*** Dataset records ***

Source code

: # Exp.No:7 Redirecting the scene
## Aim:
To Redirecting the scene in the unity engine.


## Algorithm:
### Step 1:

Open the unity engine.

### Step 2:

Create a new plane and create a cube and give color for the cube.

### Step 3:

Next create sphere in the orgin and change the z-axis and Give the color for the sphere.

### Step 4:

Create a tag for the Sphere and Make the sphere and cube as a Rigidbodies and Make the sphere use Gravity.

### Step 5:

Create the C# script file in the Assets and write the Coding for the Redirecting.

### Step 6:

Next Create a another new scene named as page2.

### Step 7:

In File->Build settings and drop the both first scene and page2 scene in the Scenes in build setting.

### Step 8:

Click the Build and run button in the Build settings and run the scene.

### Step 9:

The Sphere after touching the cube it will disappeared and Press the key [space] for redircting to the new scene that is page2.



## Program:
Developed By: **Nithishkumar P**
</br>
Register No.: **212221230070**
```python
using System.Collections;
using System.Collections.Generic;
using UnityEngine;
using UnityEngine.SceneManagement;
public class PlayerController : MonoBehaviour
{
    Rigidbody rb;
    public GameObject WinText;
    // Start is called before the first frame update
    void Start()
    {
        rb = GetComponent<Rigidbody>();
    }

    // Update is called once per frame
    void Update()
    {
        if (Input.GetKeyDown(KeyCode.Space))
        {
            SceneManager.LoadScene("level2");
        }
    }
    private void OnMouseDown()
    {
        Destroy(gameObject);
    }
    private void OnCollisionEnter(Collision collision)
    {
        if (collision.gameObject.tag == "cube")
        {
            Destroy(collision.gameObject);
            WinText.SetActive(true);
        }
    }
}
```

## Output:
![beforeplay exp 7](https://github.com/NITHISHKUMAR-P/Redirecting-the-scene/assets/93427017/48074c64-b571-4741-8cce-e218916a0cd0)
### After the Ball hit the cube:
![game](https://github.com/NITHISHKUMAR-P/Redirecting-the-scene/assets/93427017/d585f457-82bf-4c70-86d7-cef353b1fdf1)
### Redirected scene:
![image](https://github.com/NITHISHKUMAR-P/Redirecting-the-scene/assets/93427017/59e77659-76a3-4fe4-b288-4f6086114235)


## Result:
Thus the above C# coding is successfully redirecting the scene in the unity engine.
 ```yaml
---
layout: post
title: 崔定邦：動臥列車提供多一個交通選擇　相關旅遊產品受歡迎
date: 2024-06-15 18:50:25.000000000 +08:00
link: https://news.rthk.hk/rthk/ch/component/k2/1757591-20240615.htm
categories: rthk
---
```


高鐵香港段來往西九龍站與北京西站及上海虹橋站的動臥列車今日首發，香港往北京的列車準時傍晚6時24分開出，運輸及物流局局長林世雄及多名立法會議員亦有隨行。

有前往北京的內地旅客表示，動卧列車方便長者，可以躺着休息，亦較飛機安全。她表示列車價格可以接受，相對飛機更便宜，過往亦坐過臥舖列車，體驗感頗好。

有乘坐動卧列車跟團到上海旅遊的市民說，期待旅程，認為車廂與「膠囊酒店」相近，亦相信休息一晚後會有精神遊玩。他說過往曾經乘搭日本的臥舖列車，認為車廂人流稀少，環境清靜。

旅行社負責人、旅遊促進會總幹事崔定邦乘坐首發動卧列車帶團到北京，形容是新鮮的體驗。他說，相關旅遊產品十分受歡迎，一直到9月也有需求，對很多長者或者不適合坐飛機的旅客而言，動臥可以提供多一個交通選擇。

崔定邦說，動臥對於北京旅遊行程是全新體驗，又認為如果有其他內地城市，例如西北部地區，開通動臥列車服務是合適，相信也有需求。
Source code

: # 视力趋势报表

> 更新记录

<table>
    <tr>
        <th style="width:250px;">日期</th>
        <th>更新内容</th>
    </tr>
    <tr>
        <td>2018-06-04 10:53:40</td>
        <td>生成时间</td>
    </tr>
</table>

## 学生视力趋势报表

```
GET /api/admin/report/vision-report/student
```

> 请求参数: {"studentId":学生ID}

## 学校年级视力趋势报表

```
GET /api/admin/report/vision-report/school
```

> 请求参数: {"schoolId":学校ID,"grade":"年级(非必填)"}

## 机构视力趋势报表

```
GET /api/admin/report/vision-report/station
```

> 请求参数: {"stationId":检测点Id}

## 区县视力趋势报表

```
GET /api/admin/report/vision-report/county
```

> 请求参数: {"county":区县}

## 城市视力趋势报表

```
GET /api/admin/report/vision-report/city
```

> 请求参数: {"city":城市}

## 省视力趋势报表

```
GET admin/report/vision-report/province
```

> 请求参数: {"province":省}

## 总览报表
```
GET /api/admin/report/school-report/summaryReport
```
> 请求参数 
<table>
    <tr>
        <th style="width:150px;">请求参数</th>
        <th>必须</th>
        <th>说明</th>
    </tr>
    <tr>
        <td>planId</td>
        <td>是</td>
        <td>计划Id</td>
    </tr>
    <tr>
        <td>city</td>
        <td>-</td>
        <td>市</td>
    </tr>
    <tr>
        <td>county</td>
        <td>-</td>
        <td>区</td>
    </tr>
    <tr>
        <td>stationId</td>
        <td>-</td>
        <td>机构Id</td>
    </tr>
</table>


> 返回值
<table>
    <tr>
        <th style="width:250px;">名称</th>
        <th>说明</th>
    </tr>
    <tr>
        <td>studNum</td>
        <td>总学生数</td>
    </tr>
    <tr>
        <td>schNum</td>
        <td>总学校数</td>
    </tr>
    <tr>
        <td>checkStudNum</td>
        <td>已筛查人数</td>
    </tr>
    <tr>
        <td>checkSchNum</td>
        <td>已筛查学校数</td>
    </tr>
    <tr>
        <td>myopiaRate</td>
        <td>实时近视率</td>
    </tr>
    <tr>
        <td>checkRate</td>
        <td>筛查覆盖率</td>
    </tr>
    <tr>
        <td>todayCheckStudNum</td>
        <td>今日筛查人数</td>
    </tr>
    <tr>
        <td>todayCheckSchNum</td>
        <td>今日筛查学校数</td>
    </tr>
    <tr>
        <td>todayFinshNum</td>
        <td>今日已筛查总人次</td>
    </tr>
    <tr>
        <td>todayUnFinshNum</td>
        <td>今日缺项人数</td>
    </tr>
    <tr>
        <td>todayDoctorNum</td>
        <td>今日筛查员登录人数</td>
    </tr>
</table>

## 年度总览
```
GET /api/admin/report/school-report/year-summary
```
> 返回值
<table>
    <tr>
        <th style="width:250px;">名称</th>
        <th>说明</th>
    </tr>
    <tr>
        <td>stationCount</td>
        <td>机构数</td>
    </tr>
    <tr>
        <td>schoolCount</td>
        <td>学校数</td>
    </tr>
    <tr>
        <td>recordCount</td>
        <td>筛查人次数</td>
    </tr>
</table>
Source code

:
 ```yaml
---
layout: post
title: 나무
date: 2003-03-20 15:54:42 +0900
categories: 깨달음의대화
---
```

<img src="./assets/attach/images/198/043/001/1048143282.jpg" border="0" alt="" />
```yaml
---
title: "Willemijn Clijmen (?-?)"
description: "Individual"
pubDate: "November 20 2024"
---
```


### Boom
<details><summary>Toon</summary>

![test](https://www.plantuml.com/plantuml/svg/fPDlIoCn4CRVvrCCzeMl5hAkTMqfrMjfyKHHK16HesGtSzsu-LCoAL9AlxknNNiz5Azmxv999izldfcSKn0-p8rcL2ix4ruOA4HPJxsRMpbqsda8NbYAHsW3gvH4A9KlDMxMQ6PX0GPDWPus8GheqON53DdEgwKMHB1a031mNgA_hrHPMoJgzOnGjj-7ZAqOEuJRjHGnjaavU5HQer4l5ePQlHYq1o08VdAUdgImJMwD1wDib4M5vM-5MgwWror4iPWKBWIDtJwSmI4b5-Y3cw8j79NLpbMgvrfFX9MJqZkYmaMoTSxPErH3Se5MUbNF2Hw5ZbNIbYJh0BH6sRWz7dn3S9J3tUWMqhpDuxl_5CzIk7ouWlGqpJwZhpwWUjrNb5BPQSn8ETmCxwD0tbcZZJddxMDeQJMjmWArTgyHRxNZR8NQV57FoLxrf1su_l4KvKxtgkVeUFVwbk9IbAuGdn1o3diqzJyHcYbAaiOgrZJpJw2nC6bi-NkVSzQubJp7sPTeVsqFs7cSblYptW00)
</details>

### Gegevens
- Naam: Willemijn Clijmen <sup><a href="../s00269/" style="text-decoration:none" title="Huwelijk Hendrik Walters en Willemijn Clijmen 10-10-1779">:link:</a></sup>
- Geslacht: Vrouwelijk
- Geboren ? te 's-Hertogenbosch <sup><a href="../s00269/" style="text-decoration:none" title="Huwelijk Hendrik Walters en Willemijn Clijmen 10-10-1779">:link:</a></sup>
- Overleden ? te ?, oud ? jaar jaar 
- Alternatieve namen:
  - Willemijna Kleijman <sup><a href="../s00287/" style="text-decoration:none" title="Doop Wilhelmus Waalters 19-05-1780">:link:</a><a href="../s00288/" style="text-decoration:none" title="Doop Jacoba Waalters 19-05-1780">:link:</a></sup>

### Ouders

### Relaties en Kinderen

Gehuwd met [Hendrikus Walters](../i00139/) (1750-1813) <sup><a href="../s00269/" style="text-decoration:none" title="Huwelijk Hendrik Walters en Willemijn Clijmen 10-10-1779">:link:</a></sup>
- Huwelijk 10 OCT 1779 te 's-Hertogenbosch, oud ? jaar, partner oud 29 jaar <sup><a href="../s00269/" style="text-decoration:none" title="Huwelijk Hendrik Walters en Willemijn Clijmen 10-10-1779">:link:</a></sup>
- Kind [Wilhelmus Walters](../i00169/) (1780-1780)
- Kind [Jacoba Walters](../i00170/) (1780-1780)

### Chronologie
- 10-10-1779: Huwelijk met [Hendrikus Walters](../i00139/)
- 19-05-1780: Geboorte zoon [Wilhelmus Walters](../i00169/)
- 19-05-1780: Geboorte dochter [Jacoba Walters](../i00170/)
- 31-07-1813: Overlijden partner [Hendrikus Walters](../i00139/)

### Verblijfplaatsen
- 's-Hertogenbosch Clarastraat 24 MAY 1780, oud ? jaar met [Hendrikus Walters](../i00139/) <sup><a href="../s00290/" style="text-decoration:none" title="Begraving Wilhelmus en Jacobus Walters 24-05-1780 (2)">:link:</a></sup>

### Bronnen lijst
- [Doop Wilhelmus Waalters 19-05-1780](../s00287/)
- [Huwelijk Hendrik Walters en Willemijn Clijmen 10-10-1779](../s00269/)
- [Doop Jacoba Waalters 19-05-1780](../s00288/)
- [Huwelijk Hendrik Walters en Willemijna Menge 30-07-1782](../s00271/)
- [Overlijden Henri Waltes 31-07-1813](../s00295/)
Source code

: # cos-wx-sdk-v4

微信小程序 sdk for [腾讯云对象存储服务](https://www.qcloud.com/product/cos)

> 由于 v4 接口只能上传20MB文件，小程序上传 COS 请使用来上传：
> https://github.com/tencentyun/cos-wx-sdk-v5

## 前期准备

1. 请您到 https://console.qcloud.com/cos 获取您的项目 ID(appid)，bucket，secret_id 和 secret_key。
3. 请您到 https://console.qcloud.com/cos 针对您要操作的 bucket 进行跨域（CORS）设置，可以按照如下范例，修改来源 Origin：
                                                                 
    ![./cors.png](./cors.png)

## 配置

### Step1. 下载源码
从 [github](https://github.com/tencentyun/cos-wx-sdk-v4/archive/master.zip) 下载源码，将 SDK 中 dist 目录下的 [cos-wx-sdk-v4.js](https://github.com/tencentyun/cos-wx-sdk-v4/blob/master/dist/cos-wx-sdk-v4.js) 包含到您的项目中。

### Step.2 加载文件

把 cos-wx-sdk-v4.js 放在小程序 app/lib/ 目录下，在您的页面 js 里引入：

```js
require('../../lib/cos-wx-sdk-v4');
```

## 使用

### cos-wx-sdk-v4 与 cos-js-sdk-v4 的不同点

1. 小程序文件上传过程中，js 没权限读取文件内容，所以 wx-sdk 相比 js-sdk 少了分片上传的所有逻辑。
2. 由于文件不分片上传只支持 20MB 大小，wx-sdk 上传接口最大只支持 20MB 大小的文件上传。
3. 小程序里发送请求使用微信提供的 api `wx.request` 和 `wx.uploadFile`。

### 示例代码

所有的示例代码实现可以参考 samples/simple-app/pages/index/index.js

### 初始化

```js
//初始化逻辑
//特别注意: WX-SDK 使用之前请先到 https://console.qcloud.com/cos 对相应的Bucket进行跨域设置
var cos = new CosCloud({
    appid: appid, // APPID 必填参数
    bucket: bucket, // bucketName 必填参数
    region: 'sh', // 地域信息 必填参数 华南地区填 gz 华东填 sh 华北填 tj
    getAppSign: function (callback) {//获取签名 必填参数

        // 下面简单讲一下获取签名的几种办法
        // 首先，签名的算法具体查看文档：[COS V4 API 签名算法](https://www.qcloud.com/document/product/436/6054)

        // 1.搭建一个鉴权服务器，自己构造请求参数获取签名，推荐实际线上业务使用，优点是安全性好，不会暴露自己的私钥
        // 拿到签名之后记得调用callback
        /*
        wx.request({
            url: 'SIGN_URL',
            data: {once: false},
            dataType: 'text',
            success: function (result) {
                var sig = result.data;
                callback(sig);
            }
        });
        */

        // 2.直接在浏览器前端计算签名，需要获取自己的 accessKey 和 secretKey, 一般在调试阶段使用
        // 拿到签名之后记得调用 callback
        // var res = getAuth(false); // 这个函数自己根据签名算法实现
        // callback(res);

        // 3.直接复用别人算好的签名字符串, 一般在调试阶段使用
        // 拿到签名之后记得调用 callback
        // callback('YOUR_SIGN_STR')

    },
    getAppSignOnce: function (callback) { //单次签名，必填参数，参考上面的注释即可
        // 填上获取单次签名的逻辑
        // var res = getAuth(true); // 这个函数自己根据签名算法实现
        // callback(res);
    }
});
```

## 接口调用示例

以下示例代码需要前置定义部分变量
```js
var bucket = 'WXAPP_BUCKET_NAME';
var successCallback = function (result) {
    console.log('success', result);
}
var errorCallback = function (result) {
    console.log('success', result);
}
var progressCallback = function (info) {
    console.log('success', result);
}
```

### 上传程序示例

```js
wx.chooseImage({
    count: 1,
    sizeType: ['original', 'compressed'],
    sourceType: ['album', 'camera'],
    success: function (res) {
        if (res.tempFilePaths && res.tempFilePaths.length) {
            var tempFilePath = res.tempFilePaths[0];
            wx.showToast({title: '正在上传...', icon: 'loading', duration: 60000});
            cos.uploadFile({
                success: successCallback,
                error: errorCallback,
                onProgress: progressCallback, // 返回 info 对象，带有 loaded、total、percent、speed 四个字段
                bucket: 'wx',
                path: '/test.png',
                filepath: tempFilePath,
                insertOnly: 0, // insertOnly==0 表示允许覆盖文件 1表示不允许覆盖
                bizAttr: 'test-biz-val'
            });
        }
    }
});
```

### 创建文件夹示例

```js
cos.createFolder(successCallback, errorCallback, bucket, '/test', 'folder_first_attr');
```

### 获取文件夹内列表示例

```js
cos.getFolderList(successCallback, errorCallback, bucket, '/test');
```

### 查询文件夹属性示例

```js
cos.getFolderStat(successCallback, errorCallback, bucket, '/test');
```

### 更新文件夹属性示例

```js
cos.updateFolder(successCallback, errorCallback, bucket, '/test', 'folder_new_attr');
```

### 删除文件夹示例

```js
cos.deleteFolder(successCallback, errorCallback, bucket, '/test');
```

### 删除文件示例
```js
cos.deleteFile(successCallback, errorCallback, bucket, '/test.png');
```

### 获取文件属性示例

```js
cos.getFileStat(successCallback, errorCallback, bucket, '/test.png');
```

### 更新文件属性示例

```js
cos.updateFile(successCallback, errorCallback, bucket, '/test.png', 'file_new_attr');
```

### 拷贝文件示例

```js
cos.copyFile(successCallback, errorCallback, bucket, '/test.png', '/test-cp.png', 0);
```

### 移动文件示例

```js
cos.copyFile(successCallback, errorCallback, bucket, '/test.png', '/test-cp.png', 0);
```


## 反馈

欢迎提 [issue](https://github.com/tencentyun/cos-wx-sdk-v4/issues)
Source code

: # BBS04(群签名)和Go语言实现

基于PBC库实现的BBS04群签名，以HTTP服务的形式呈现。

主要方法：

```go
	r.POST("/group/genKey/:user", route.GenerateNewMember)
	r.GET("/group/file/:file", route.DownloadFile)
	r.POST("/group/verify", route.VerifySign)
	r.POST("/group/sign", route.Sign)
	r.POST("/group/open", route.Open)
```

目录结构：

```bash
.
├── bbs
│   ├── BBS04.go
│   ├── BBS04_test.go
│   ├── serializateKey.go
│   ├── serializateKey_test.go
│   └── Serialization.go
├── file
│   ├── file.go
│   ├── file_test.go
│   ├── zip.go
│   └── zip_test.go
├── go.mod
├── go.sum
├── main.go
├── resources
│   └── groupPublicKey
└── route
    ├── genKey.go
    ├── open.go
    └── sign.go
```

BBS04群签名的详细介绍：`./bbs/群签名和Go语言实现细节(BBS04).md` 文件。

***

**What is required**.
Take every line above that includes "getAuth" and list it.

**Result of the task**.
        // var res = getAuth(false); // 这个函数自己根据签名算法实现
        // var res = getAuth(true); // 这个函数自己根据签名算法实现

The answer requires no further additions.